▶ _Dataset entries_:
Start of Block

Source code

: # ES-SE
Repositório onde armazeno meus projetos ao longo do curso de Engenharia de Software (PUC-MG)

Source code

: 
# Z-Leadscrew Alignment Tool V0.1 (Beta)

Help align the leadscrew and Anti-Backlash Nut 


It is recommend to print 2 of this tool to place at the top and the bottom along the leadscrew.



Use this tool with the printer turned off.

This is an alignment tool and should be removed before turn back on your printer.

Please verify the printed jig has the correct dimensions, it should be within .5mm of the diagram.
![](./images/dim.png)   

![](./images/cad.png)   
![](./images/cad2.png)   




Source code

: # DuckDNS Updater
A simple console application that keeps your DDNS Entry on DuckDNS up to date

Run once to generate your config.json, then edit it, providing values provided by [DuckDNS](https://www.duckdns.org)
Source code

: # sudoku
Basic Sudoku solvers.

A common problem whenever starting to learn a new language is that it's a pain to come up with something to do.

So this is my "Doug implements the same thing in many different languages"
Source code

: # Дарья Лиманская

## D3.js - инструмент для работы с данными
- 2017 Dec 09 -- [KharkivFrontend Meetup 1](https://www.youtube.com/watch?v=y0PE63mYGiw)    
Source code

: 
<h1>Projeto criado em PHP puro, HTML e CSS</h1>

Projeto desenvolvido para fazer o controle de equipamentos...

End of Block

▶ _WORK REQUEST_: Across the data, pull every line containing the string "should".

▶ _ANSWER TO THIS PROBLEM_:
This is an alignment tool and should be removed before turn back on your printer.
Please verify the printed jig has the correct dimensions, it should be within .5mm of the diagram.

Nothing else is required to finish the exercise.